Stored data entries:
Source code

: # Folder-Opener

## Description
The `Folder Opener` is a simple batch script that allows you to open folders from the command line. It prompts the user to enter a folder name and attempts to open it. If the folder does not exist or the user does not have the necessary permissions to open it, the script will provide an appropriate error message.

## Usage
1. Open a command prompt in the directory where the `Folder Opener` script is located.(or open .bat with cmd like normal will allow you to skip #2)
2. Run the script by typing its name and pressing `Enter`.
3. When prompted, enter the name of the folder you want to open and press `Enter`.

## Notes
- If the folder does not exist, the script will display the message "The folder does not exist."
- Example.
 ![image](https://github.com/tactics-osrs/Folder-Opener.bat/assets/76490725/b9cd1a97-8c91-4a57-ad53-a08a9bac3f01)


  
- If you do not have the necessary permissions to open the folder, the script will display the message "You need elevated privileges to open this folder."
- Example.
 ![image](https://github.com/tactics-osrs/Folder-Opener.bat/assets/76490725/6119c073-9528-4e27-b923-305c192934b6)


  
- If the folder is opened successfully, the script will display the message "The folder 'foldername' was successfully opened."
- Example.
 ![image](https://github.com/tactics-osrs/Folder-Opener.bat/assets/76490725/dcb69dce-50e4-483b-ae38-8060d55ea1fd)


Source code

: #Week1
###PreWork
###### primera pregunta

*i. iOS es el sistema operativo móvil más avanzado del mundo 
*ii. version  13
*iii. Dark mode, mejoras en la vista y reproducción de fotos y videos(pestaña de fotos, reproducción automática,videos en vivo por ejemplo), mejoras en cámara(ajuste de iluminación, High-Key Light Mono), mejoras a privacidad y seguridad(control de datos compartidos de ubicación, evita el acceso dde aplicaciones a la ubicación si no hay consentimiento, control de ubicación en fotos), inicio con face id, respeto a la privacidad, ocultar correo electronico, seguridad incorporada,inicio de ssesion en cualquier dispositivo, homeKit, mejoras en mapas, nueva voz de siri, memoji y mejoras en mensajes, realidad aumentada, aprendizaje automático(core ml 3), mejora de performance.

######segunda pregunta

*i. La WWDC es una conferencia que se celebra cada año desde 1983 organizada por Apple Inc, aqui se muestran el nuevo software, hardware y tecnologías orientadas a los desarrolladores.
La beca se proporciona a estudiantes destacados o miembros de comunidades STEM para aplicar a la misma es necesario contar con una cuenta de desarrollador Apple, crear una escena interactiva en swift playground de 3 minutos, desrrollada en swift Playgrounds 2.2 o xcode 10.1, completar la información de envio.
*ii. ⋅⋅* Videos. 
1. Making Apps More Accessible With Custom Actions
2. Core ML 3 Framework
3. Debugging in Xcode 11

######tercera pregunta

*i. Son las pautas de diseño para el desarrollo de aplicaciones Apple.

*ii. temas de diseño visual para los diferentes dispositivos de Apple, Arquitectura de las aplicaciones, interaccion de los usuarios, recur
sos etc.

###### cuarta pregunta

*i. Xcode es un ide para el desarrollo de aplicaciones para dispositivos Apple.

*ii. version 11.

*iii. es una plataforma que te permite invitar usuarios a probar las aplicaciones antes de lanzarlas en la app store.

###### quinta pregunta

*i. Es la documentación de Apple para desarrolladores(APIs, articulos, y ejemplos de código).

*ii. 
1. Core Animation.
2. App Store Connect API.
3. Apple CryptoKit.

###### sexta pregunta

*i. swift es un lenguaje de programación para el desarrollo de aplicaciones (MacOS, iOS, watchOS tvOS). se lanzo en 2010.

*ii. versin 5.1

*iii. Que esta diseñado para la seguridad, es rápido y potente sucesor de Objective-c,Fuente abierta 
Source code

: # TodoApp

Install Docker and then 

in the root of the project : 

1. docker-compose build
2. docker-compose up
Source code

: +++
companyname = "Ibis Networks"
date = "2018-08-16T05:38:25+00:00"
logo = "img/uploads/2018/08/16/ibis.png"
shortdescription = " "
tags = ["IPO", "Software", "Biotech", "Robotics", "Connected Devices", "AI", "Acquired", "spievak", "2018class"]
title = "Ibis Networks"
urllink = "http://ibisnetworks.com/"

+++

**EXERCISE PROMPT:** In the data above, which lines lie between the line with "###### primera pregunta" and the line with "2. Core ML 3 Framework", inclusive? Print those lines exactly and nothing else.

**ANSWER FOR THIS EXERCISE:**
###### primera pregunta

*i. iOS es el sistema operativo móvil más avanzado del mundo 
*ii. version  13
*iii. Dark mode, mejoras en la vista y reproducción de fotos y videos(pestaña de fotos, reproducción automática,videos en vivo por ejemplo), mejoras en cámara(ajuste de iluminación, High-Key Light Mono), mejoras a privacidad y seguridad(control de datos compartidos de ubicación, evita el acceso dde aplicaciones a la ubicación si no hay consentimiento, control de ubicación en fotos), inicio con face id, respeto a la privacidad, ocultar correo electronico, seguridad incorporada,inicio de ssesion en cualquier dispositivo, homeKit, mejoras en mapas, nueva voz de siri, memoji y mejoras en mensajes, realidad aumentada, aprendizaje automático(core ml 3), mejora de performance.

######segunda pregunta

*i. La WWDC es una conferencia que se celebra cada año desde 1983 organizada por Apple Inc, aqui se muestran el nuevo software, hardware y tecnologías orientadas a los desarrolladores.
La beca se proporciona a estudiantes destacados o miembros de comunidades STEM para aplicar a la misma es necesario contar con una cuenta de desarrollador Apple, crear una escena interactiva en swift playground de 3 minutos, desrrollada en swift Playgrounds 2.2 o xcode 10.1, completar la información de envio.
*ii. ⋅⋅* Videos. 
1. Making Apps More Accessible With Custom Actions
2. Core ML 3 Framework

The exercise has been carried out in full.